Beyond this, and regardless of any shelter worker’s personal feelings, staff members must do their jobs.  That is, when you hang out a shingle that says ANIMAL SHELTER and someone brings you an animal in need of shelter, do it.  It would be ideal if every surrendering party complied with all your requests such as scheduling an appointment, completing a surrender form and providing the pet’s vet records.  But in real life, that’s not always going to happen.  Be prepared for it.  Expect it.  Handle it.  Above all, take the animal that is in front of your face.  That animal may be lost, stolen, abused, sick or simply homeless – you don’t know for certain.  The only thing that is 100% verifiable is that someone has brought you the pet and told you there is no one to provide care for him.  Do your job.  Take that animal and shelter him while things get sorted.
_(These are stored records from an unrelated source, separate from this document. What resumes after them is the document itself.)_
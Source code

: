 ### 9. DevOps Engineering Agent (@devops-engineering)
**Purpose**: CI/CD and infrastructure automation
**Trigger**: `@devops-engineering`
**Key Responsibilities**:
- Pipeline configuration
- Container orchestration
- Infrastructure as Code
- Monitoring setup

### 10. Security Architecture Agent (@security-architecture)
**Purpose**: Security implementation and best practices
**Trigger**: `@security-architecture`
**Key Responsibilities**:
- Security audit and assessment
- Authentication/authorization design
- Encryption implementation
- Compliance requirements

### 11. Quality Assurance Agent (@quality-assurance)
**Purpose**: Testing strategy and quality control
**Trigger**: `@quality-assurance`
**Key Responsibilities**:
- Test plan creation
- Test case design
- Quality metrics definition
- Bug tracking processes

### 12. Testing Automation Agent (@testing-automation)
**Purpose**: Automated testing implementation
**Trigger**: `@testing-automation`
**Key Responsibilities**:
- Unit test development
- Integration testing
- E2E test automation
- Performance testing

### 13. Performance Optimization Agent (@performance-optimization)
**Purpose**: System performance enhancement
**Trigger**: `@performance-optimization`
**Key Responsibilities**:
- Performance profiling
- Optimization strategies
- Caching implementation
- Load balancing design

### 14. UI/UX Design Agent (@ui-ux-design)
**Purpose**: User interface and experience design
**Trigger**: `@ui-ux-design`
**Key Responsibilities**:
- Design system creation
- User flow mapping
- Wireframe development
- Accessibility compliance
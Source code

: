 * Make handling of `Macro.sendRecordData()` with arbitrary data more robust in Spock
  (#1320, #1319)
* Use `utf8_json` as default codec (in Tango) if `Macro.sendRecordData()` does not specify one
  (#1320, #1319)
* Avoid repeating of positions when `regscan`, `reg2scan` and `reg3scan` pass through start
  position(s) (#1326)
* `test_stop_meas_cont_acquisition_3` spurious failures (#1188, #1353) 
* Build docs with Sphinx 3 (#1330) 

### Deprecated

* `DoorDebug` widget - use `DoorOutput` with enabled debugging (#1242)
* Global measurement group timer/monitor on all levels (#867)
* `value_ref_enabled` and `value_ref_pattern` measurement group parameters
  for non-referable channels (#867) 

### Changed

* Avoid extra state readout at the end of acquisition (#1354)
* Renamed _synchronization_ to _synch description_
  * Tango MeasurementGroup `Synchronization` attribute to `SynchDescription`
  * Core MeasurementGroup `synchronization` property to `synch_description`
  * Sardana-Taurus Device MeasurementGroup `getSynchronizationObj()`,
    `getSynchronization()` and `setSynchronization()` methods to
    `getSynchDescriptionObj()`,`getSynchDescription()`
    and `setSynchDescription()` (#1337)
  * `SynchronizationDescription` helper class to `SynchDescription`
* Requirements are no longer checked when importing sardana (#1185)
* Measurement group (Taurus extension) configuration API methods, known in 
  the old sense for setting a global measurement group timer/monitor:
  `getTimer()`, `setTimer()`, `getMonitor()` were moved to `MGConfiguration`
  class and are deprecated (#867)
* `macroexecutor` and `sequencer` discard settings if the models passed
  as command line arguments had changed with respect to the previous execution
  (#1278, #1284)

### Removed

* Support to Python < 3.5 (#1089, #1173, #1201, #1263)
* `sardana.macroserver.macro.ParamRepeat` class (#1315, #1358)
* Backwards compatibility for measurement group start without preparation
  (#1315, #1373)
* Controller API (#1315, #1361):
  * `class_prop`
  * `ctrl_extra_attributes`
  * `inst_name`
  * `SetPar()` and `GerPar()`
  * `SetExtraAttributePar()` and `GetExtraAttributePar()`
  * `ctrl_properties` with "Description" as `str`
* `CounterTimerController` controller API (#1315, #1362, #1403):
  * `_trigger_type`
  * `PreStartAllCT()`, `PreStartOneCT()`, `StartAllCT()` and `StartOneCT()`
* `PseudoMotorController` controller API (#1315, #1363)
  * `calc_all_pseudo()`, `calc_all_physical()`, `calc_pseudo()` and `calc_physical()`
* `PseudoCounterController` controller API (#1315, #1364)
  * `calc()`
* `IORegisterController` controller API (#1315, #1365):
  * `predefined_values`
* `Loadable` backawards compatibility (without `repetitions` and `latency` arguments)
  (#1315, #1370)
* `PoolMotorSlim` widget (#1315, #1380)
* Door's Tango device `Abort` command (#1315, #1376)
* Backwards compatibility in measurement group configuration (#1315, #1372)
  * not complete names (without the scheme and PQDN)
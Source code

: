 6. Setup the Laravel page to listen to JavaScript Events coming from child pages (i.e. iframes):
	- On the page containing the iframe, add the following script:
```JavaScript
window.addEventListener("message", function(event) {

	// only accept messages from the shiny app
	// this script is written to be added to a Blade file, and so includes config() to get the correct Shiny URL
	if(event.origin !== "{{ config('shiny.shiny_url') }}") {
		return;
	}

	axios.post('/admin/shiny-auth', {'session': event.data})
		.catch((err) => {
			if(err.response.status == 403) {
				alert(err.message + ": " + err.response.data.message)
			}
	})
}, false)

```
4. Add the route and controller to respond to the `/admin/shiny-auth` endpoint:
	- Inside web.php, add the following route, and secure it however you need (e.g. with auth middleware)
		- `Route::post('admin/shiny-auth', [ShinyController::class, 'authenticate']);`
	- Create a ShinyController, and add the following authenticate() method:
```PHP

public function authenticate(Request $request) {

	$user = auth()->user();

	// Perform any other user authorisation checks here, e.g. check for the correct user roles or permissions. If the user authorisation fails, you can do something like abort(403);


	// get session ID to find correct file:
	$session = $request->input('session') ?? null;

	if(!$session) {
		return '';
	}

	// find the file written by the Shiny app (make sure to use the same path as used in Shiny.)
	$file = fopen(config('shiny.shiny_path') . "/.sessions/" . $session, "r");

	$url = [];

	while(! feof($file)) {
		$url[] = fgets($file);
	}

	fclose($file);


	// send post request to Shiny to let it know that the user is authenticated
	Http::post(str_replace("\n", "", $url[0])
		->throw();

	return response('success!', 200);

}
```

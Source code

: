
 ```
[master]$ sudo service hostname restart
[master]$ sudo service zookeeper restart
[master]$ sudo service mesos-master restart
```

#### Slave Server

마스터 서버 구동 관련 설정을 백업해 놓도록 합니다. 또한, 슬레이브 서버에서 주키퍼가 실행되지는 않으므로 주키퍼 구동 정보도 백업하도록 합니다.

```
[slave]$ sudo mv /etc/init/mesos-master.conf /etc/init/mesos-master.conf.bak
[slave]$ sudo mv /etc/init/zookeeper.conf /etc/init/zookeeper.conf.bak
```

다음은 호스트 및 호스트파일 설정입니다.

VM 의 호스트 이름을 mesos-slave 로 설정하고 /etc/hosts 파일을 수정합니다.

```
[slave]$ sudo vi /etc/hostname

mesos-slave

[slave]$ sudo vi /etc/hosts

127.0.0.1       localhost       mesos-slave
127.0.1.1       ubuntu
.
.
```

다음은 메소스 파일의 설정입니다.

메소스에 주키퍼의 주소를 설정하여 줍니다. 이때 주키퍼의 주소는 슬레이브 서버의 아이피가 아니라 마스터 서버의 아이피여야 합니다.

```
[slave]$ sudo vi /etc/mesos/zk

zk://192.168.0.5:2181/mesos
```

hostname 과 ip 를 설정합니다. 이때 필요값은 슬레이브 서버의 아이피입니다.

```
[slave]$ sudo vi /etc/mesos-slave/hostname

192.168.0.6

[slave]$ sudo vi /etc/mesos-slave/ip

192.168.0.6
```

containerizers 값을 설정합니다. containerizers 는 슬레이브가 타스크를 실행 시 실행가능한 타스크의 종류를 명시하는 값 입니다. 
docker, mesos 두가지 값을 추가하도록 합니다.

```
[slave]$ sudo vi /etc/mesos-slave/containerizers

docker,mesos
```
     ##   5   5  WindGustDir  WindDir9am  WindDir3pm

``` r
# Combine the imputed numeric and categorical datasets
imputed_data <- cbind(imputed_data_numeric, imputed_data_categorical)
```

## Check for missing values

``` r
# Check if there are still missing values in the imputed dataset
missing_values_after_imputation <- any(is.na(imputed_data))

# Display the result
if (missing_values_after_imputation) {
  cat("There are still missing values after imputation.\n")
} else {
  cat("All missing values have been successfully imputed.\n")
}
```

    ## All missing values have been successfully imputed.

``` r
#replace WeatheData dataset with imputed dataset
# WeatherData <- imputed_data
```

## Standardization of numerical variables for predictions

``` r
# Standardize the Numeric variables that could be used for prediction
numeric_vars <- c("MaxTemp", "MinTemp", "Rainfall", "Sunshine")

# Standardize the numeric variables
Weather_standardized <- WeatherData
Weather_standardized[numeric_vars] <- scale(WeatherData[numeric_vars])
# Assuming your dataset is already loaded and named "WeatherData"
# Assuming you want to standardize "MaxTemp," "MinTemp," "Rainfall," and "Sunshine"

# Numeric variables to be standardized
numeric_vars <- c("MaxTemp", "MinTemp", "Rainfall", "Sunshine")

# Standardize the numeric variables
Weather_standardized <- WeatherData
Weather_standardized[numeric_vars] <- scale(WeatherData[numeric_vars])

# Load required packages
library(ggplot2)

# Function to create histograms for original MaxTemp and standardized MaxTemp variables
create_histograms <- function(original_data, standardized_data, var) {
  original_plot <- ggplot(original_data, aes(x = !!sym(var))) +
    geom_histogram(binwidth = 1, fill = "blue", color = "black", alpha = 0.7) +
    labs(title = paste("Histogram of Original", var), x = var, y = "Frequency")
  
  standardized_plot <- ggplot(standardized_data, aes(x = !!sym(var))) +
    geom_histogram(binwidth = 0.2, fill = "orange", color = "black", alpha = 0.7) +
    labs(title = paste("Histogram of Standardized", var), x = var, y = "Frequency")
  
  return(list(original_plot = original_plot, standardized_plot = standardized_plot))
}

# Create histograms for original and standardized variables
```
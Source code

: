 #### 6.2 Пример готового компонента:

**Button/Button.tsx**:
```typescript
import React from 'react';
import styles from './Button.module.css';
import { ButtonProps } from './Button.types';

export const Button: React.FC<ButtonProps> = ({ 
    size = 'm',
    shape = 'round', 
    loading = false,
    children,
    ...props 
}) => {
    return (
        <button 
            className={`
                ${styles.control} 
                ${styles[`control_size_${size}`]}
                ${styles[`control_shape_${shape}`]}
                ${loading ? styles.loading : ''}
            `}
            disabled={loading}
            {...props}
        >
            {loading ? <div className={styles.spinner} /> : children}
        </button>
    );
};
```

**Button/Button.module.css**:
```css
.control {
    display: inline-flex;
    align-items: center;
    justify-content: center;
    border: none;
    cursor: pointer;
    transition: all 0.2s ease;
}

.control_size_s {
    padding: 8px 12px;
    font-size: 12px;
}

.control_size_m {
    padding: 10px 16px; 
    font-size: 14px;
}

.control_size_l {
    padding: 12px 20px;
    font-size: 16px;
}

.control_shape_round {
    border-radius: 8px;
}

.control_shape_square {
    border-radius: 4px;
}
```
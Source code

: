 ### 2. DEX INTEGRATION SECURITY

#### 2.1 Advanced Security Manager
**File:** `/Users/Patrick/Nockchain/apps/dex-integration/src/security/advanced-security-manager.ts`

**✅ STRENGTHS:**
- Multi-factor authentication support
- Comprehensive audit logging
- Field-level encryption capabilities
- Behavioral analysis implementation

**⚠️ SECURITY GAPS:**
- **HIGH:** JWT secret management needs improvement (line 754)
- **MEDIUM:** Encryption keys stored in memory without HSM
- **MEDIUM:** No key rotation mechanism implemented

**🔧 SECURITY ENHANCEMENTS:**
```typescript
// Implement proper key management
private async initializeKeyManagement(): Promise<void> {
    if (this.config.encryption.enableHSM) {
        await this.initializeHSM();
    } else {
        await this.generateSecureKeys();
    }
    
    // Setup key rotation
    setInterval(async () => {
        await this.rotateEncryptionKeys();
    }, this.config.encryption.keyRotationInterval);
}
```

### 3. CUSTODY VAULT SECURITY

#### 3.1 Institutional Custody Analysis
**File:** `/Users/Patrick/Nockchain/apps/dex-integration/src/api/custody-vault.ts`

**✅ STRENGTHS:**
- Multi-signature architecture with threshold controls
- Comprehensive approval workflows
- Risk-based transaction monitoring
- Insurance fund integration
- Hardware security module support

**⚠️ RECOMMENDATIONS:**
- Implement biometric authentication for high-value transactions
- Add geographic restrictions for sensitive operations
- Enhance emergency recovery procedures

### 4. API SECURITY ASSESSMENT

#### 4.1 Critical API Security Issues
Tragically, too many shelters stand on ceremony when it comes to accepting pets being surrendered.  If the surrendering party does not comply with one or more of the required protocols, the shelter attempts to refuse service – a service the staff is being paid by the public to provide.  This leaves the animal completely unprotected, which is the opposite of what the shelter is there to do.

Dog chasing vehicle after failed surrender at Denver Animal Shelter, as shown on TheDenverChannel.com.
Dog chasing vehicle after failed surrender at Denver Animal Shelter, as shown on TheDenverChannel.com.

Last week, a man tried to surrender a dog at the Denver Animal Shelter in CO.  He declined to complete the surrender form and presumably some sort of confrontation occurred, resulting in the man running from the lobby to his vehicle.  He tried to leave the dog in the lobby but the dog got outside and chased after the man’s car.  Witnesses say the man ran over the dog before picking him up.  When the man returned later that day and again attempted to surrender the dog, the shelter staff apparently insisted on the completion of the surrender form which caused a problem and resulted in the man running to his vehicle and the dog chasing after him.  Again.

The Denver Animal Shelter staff appears to have been unprepared to help the dog the first time the man attempted to surrender him.  That’s failure number one.  But for the staff to intentionally initiate a repeat of the failure when the man brought the dog back is positively outrageous.  At that point, the staff knew the dog was in need and knew the man did not want to fill out the form.  Failing to protect the dog a second time after witnessing the disastrous results of their first failure is unacceptable.

It is currently unknown whether the dog is alive.  The man told a local news reporter that he drove to Los Angeles and abandoned the dog on the street.  That’s one of his stories anyway.  Who knows what really happened to the dog?  The only thing we know for sure is that the staff at the Denver Animal Shelter did not help the pet when he was in need – which was their job – twice.  But staff did do one thing – they issued a citation to the man for cruelty and neglect.  He is due in court on July 2.  Yay animal “shelter”.

(Thanks Davyd for the link.)

 

28 thoughts on “Shelters Must Be Prepared to Help Surrendered Animals Even When Forms Aren’t Completed in Triplicate

  1. Agree on many counts — but please, please, too often good shelters practicing efforts to resolve problems and keep animals in their home vs. being a “no questions asked” dumping ground are being mistaken for the scenarios described above. Some shelters use paperwork and “process” to avoid intake — but there are good shelters who are genuinely trying to help with pet retention who are getting a bad rap.

    GREAT 2nd paragraph … so tired of rescuers ranting about a pet surrendered for “moving” and not considering all those possibilities … especially when the form only has a half-dozen check-boxes for “reason for surrender” – hello! Life is complicated, try boiling your problems down to a checkbox choice! :)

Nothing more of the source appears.